0

I have the following Text sample:

Ins-Si_079_GM_SOC_US_VI SI_SOC_FY1920_US_FY19/20_A2554_Si Resp_2_May

I want to get the number 079, So what I need is the first instance of digits of length 3. There are certain times the 3 digits are at the end, but they usually found with the first 2 underscores. I only want the digits with length three (079) and not 19, 1920, or 2554 which are different lengths.
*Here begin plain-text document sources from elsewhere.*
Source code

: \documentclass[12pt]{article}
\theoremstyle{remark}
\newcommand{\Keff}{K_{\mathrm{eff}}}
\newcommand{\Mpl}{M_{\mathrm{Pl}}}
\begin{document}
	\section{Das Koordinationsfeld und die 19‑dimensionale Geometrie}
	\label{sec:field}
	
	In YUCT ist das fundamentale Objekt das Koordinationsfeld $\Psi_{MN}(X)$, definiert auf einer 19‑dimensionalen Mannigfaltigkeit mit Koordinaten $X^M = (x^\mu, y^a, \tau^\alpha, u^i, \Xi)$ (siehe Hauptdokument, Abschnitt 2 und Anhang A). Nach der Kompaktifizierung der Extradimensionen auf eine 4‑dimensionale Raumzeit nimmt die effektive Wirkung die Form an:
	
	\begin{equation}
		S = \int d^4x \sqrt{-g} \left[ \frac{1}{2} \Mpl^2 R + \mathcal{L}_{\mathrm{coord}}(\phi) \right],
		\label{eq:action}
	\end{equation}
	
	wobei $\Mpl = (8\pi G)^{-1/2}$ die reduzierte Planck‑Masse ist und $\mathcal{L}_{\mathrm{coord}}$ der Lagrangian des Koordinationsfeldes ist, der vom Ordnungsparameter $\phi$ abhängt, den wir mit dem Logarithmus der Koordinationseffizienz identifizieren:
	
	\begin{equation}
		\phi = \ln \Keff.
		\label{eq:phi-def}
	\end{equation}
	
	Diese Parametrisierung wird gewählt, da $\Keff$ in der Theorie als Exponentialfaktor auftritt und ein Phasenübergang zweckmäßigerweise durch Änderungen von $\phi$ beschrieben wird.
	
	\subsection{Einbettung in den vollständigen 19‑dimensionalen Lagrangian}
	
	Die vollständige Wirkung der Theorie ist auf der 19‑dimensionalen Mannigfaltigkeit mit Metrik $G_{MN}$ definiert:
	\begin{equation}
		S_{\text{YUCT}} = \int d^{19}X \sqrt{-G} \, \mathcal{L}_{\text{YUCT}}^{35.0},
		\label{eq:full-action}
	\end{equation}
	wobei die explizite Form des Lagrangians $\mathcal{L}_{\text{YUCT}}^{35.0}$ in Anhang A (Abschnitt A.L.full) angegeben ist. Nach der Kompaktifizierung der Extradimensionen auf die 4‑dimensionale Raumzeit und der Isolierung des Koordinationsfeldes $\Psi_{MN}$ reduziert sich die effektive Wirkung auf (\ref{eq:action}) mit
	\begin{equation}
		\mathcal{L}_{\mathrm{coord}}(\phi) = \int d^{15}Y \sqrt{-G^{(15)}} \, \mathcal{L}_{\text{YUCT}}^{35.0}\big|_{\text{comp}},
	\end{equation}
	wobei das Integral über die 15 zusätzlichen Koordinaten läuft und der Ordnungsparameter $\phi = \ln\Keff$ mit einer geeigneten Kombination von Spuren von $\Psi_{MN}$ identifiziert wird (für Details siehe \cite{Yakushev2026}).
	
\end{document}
Sometimes it can look like this with no underscore:

1920 O-B CLI 353 Tar Traf

Or like this with the 3 digit number at the end:

Ins-Si_GM_SOC_US_VI SI_SOC_FY1920_US_FY19/20_A2554_Si Resp_2_079

There are also times where what I need is 2 digits but when it's 2 digits its always at the end like this:

FY1920-Or-OLV-B-45 

How would I get what I need in all cases?

atgold18
  • 31
  • 6
  • So, are you able to set a rule able to fit all the possibilities? What do you need to extract from the string "1920_US_FY19/20_A2554_Si Resp_2_May"? – FaneDuru Jul 22 '20 at 14:04
  • @FaneDuru Sorry is wasnt clear b4, that was part of the same string I edited it. – atgold18 Jul 22 '20 at 14:07
  • Which digit would you want from this: `1920 O-B CLI 353 Tar Traf`. There are 2 sets of digits there that meet your criteria – Zac Jul 22 '20 at 14:16
  • @Zac I would want 353 with the length of 3 digits – atgold18 Jul 22 '20 at 14:17
  • How do you identify that you have to execute a 2-digits search only? Will this be if your tokens are connected by "-" instead of underscores and blanks pointing to the 3-digit alternative @atgold18? – T.M. Jul 22 '20 at 14:45
  • @T.M. I would execute a 2 digit search when there are no 3 digit numbers before the end part and the last 2 digits are 2. if 3 digits are fount at end then get 3 but if not then get 2. there are times when last is a number but only one number. I would only want to get last if there are 2 or 3 numbers. The "-" would not be relevant to the 2 digits. if nothing is found that is desired then would return " " – atgold18 Jul 22 '20 at 14:58
  • 3
    Offtopic: You have some outstanding open questions. You may want to revisit them and if possible reward those who took time to answer your questions with upvotes and you may even consider to accept a working answer to close the thread. No obligations but it's simply how this site [works](https://stackoverflow.com/tour) – JvdV Jul 22 '20 at 15:50

3 Answers3

3

You can split the listed items and check for 3 digits via Like:

Function Get3Digits(s As String) As String
Dim tmp, elem
tmp = Split(Replace(Replace(s, "-", " "), "_", " "), " ")
For Each elem In tmp
    If elem Like "###" Then Get3Digits = elem: Exit Function
Next
If Get3Digits = vbNullString Then Get3Digits = IIf(Right(s, 2) Like "##", Right(s, 2), "")

End Function

Edited due to comment:

I would execute a 2 digit search when there are no 3 didget numbers before the end part and the last 2 digits are 2. if 3 digits are fount at end then get 3 but if not then get 2. there are times when last is a number but only one number. I would only want to get last if there are 2 or 3 numbers. The - would not be relevant to the 2 digets. if nothing is found that is desired then would return " ".

T.M.
  • 9,436
  • 3
  • 33
  • 57
  • The approach above assumes that you are wanting the *2-digit* alternative in case of a string connected by "-" delimiters only. It's no problem, however to change the condition and the delimiter replacements to include "-" as well, but I need an exact description of the applied logic. – T.M. Jul 22 '20 at 14:55
  • why it was assumed that I want to get 2 digits when separated by "-"?. it just happened to be that way for that example. It could be that is something to look at, however, In my description, I say that when the last 2 digits are 2 then we want those last 2 digits. so if there are no 3 digits anywhere and the last 2 digits are 2 to I would want to extract the 2 digits. – atgold18 Jul 22 '20 at 15:08
  • 1
    @atgold18 (1) yes, you can use the hyphen delimiters, too. (2) changed code corresponding to your comment; hopefully it'll be helpful :-) – T.M. Jul 22 '20 at 15:13
3

If VBA is not a must you could try:

=TEXT(INDEX(FILTERXML("<t><s>"&SUBSTITUTE(SUBSTITUTE(SUBSTITUTE(A1,"_"," "),"-"," ")," ","</s><s>")&"</s></t>","//s[.*0=0][string-length()=3 or (position()=last() and string-length()=2)]"),1),"000")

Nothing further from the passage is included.